There are many examples of this kind of peer pressure in the Bible. One Old Testament example that comes to mind is Naaman, commander of the Syrian army. Naaman was a mighty man of valor, but he was also a leper (II Kings 5:1). Leprosy was a dreadful disease. It's been described by some as sort of a living death. The person lives, but their flesh decays. Extremities such as fingers have been known to rot and fall off. What could a person do to overcome leprosy? Not much in that day. However, Naaman was very fortunate. Elisha, a prophet of Israel, gave special instructions for him to go and wash himself in the Jordan River seven times. If he did this, his leprosy would be healed!

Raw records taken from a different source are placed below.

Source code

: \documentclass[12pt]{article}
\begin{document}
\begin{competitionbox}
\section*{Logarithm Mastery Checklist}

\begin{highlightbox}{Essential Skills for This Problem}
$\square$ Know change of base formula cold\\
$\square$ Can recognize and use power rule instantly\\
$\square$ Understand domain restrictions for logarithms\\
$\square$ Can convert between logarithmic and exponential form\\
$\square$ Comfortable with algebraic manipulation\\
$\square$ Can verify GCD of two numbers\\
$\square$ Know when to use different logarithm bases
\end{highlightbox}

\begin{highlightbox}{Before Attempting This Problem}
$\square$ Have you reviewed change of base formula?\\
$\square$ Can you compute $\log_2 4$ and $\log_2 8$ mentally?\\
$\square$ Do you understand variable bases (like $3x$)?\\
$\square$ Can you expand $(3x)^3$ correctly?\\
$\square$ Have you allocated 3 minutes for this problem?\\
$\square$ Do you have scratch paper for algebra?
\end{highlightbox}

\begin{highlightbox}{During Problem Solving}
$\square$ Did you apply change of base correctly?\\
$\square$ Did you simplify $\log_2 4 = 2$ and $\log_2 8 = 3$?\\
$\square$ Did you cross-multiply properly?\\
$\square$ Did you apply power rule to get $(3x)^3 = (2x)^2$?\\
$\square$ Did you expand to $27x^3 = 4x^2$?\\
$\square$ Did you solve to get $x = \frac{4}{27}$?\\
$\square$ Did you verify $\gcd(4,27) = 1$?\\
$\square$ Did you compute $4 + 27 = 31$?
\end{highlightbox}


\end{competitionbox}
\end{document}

One would think that Naaman would be excited about this wonderful news, but he wasn't. II Kings 5:11,12 records - "But Naaman became furious, and went away and said, 'Indeed, I said to myself, "He will surely come out to me, and stand and call on the name of the LORD his God, and wave his hand over the place, and heal the leprosy." Are not the Abanah and the Pharpar, the rivers of Damascus, better than all the waters of Israel? Could I not wash in them and be clean?' So he turned and went away in a rage." Naaman's pride caused him to expect that Elisha would come out and heal him. He was disappointed in this regard, and then was told to go and wash in the Jordan. He was offended by such a suggestion! After all, there were much better rivers that he could wash in--or so he thought.
As Naaman stormed off in a rage, his servants approached him and said - "My father, if the prophet had told you to do something great, would you not have done it? How much more then, when he says to you, 'Wash, and be clean'?" (II Kings 5:13). Do you see what is going on here? Peer pressure! Initially, Naaman was not going to obey, but his companions influenced him to do what was right. The next verse indicates that he did obey the prophet and was healed!
Friends, this is the type of peer pressure that is needed today! We shouldn't mind this type of peer pressure. Anytime our companions influence us to do things that are right, we should listen to them and comply, like Naaman did. Yes, he was reluctant at first to obey God, but his companions encouraged him to look at the situation from the proper perspective. Certainly Naaman, after he was cleansed, was thrilled that his servants talked some sense into him and exerted their influence upon him for good. We need companions like this today, and we need to be companions like this. We need encouragement to do that which is right, and we ought to be encouraging others in the way of righteousness (cf. Heb. 3:13).